GALog exists to propagate interrupts into all vCPUs in the system when
interrupts are marked as non running (e.g. when vCPUs aren't running). A
GALog overflow happens when there's in no space in the log to record the
GATag of the interrupt. So when the GALOverflow condition happens, the
GALog queue is processed and the GALog is restarted, as the IOMMU
manual indicates in section "2.7.4 Guest Virtual APIC Log Restart
Procedure":

| * Wait until MMIO Offset 2020h[GALogRun]=0b so that all request
|   entries are completed as circumstances allow. GALogRun must be 0b to
|   modify the guest virtual APIC log registers safely.
| * Write MMIO Offset 0018h[GALogEn]=0b.
| * As necessary, change the following values (e.g., to relocate or
| resize the guest virtual APIC event log):
|   - the Guest Virtual APIC Log Base Address Register
|      [MMIO Offset 00E0h],
|   - the Guest Virtual APIC Log Head Pointer Register
|      [MMIO Offset 2040h][GALogHead], and
|   - the Guest Virtual APIC Log Tail Pointer Register
|      [MMIO Offset 2048h][GALogTail].
| * Write MMIO Offset 2020h[GALOverflow] = 1b to clear the bit (W1C).
| * Write MMIO Offset 0018h[GALogEn] = 1b, and either set
|   MMIO Offset 0018h[GAIntEn] to enable the GA log interrupt or clear
|   the bit to disable it.

Failing to handle the GALog overflow means that none of the VFs (in any
guest) will work with IOMMU AVIC forcing the user to power cycle the
host. When handling the event it resumes the GALog without resizing
much like how it is done in the event handler overflow.

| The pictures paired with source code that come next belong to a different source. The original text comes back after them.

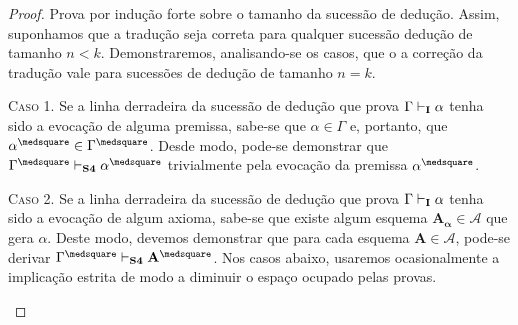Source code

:     \begin{proof}
        Prova por indução forte sobre o tamanho da sucessão de dedução.
        Assim, suponhamos que a tradução seja correta para qualquer sucessão dedução de tamanho $n<k$.
        Demonstraremos, analisando-se os casos, que o a correção da tradução vale para sucessões de dedução de tamanho $n=k$.

        \begin{case}
            \textsc{Caso 1.}
            Se a linha derradeira da sucessão de dedução que prova $\Gamma\mathrel{\vdash}_\mathbf{I}\alpha$ tenha sido a evocação de alguma premissa, sabe-se que $\alpha\in\Gamma$ e, portanto, que $\alpha^\medsquare\in\Gamma^\medsquare$. Desde modo, pode-se demonstrar que $\Gamma^\medsquare\entails_\mathbf{S4}\alpha^\medsquare$ trivialmente pela evocação da premissa $\alpha^\medsquare$.
        \end{case}

        \begin{case}
            \textsc{Caso 2.}
            Se a linha derradeira da sucessão de dedução que prova $\Gamma\mathrel{\vdash}_\mathbf{I}\alpha$ tenha sido a evocação de algum axioma, sabe-se que existe algum esquema $\mathbf{A_\alpha}\in\mathcal{A}$ que gera $\alpha$. Deste modo, devemos demonstrar que para cada esquema $\mathbf{A}\in\mathcal{A}$, pode-se derivar $\Gamma^\medsquare\entails_\mathbf{S4}\mathbf{A}^\medsquare$. Nos casos abaixo, usaremos ocasionalmente a implicação estrita de modo a diminuir o espaço ocupado pelas provas.
        \end{case}


\end{proof}
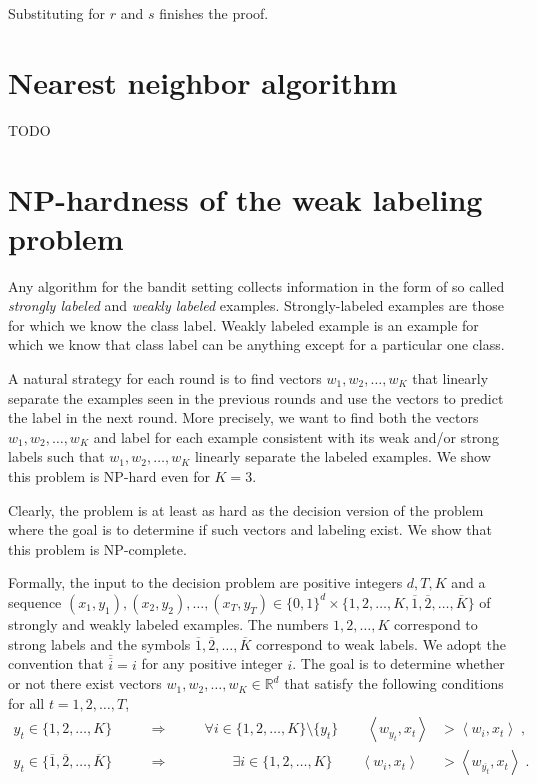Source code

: \documentclass[12pt]{article}
\newcommand{\R}{\mathbb{R}}  %
\newcommand{\ip}[2]{\left\langle #1, #2 \right\rangle} %
\begin{document}
Substituting for $r$ and $s$ finishes the proof.

\section{Nearest neighbor algorithm}

TODO


\section{NP-hardness of the weak labeling problem}

Any algorithm for the bandit setting collects information in the form of so
called \emph{strongly labeled} and \emph{weakly labeled} examples.
Strongly-labeled examples are those for which we know the class label. Weakly
labeled example is an example for which we know that class label can be anything
except for a particular one class.

A natural strategy for each round is to find vectors $w_1, w_2, \dots, w_K$ that
linearly separate the examples seen in the previous rounds and use the vectors
to predict the label in the next round. More precisely, we want to find both the
vectors $w_1, w_2, \dots, w_K$ and label for each example consistent with its
weak and/or strong labels such that $w_1, w_2, \dots, w_K$ linearly separate the
labeled examples. We show this problem is NP-hard even for $K=3$.

Clearly, the problem is at least as hard as the decision version of the problem
where the goal is to determine if such vectors and labeling exist. We show that
this problem is NP-complete.

Formally, the input to the decision problem are positive integers $d, T, K$ and
a sequence $(x_1, y_1), (x_2, y_2), \dots, (x_T, y_T) \in \{0,1\}^d \times
\{1,2,\dots,K, \overline{1}, \overline{2}, \dots, \overline{K}\}$ of strongly
and weakly labeled examples. The numbers $1,2,\dots,K$ correspond to strong
labels and the symbols $\overline{1}, \overline{2}, \dots, \overline{K}$
correspond to weak labels. We adopt the convention that $\overline{\overline{i}}
= i$ for any positive integer $i$. The goal is to determine whether or not there
exist vectors $w_1, w_2, \dots, w_K \in \R^d$ that satisfy the following
conditions for all $t=1,2,\dots,T$,
\begin{align*}
y_t \in \{1,2,\dots,K\} \qquad & \Longrightarrow \qquad & \forall i \in \{1,2,\dots,K\} \setminus \{y_t\} \qquad \ip{w_{y_t}}{x_t} & > \ip{w_i}{x_t} \; , \\
y_t \in \{\overline{1}, \overline{2},\dots, \overline{K}\} \qquad & \Longrightarrow & \qquad \exists i \in \{1,2,\dots,K\} \qquad \ip{w_i}{x_t} & > \ip{w_{\overline{y_t}}}{x_t} \; .
\end{align*}
\end{document}
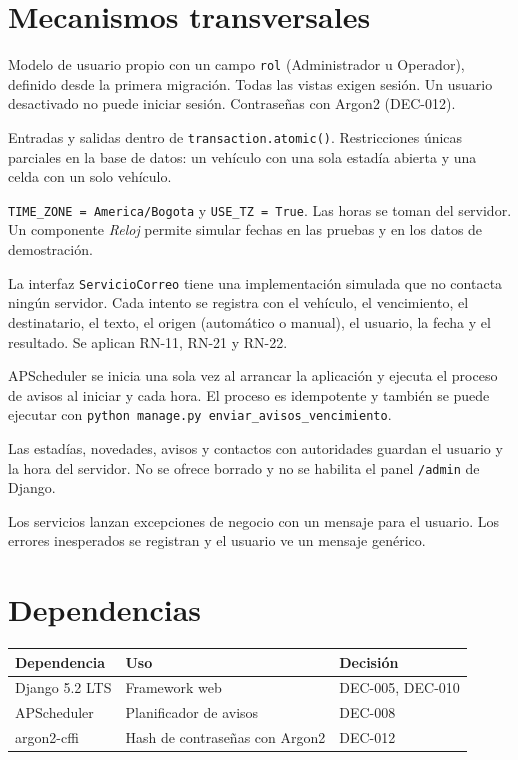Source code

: \section{Mecanismos transversales}
\begin{description}[style=nextline]
  \item[Autenticación y autorización] Modelo de usuario propio con un campo \texttt{rol} (Administrador u Operador), definido desde la primera migración. Todas las vistas exigen sesión. Un usuario desactivado no puede iniciar sesión. Contraseñas con Argon2 (DEC-012).
  \item[Integridad y concurrencia] Entradas y salidas dentro de \texttt{transaction.atomic()}. Restricciones únicas parciales en la base de datos: un vehículo con una sola estadía abierta y una celda con un solo vehículo.
  \item[Fechas y reloj] \texttt{TIME\_ZONE = America/Bogota} y \texttt{USE\_TZ = True}. Las horas se toman del servidor. Un componente \emph{Reloj} permite simular fechas en las pruebas y en los datos de demostración.
  \item[Correo simulado] La interfaz \texttt{ServicioCorreo} tiene una implementación simulada que no contacta ningún servidor. Cada intento se registra con el vehículo, el vencimiento, el destinatario, el texto, el origen (automático o manual), el usuario, la fecha y el resultado. Se aplican RN-11, RN-21 y RN-22.
  \item[Planificador] APScheduler se inicia una sola vez al arrancar la aplicación y ejecuta el proceso de avisos al iniciar y cada hora. El proceso es idempotente y también se puede ejecutar con \texttt{python manage.py enviar\_avisos\_vencimiento}.
  \item[Trazabilidad] Las estadías, novedades, avisos y contactos con autoridades guardan el usuario y la hora del servidor. No se ofrece borrado y no se habilita el panel \texttt{/admin} de Django.
  \item[Errores] Los servicios lanzan excepciones de negocio con un mensaje para el usuario. Los errores inesperados se registran y el usuario ve un mensaje genérico.
\end{description}

\section{Dependencias}
\begin{longtable}{>{\raggedright\arraybackslash}p{4cm}>{\raggedright\arraybackslash}p{6.4cm}>{\raggedright\arraybackslash}p{4cm}}
\toprule
\textbf{Dependencia} & \textbf{Uso} & \textbf{Decisión}\\
\midrule\endhead
Django 5.2 LTS & Framework web & DEC-005, DEC-010\\
APScheduler & Planificador de avisos & DEC-008\\
argon2-cffi & Hash de contraseñas con Argon2 & DEC-012\\
\bottomrule
\end{longtable}

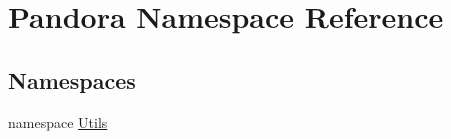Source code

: \hypertarget{namespacePandora}{
\section{Pandora Namespace Reference}
\label{namespacePandora}
}
\subsection*{Namespaces}
\begin{DoxyCompactItemize}
\item 
namespace \hyperlink{namespacePandora_1_1Utils}{Utils}
\end{DoxyCompactItemize}
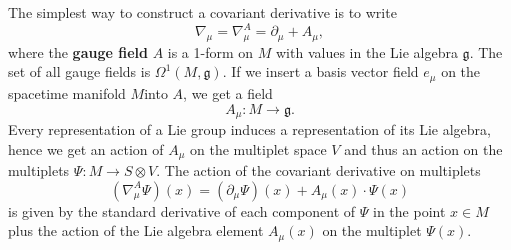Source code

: \documentclass[11pt]{amsart}
\theoremstyle{definition}
\theoremstyle{remark}
\numberwithin{equation}{section}
\begin{document}
The simplest way to construct a covariant derivative is to write
\begin{equation*}
\nabla_\mu = \nabla_\mu^A= \partial_\mu+A_\mu,
\end{equation*}
where the {\bf gauge field} $A$ is a 1-form on $M$ with values in the Lie algebra $\mathfrak{g}$. The set of all gauge fields is $\Omega^1(M,\mathfrak{g})$. If we insert a basis vector field $e_\mu$ on the spacetime manifold $M$into $A$, we get a field
\begin{equation*}
A_\mu\colon M\longrightarrow\mathfrak{g}.
\end{equation*}
Every representation of a Lie group induces a representation of its Lie algebra, hence we get an action of $A_\mu$ on the multiplet space $V$ and thus an action on the multiplets $\Psi\colon M\rightarrow S\otimes V$. The action of the covariant derivative on multiplets
\begin{equation*}
(\nabla^A_\mu\Psi)(x)=(\partial_\mu\Psi)(x)+A_\mu(x)\cdot\Psi(x)
\end{equation*}
is given by the standard derivative of each component of $\Psi$ in the point $x\in M$ plus the action of the Lie algebra element $A_\mu(x)$ on the multiplet $\Psi(x)$.
\end{document}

The
[MMIO Offset 2020h][GALOverflow] bit might be set in status register
without the [MMIO Offset 2020h][GAInt] bit, so when deciding to poll
for GA events (to clear space in the galog), also check the overflow
bit.

[suravee: Check for GAOverflow without GAInt, toggle CONTROL_GAINT_EN]
Co-developed-by: Suravee Suthikulpanit <suravee.suthikulpanit@amd.com>
Signed-off-by: Suravee Suthikulpanit <suravee.suthikulpanit@amd.com>
Signed-off-by: Joao Martins <joao.m.martins@oracle.com>
Reviewed-by: Vasant Hegde <vasant.hegde@amd.com>
---
 drivers/iommu/amd/amd_iommu.h |  1 +
 drivers/iommu/amd/init.c      | 24 ++++++++++++++++++++++++
 drivers/iommu/amd/iommu.c     |  9 ++++++++-
 3 files changed, 33 insertions(+), 1 deletion(-)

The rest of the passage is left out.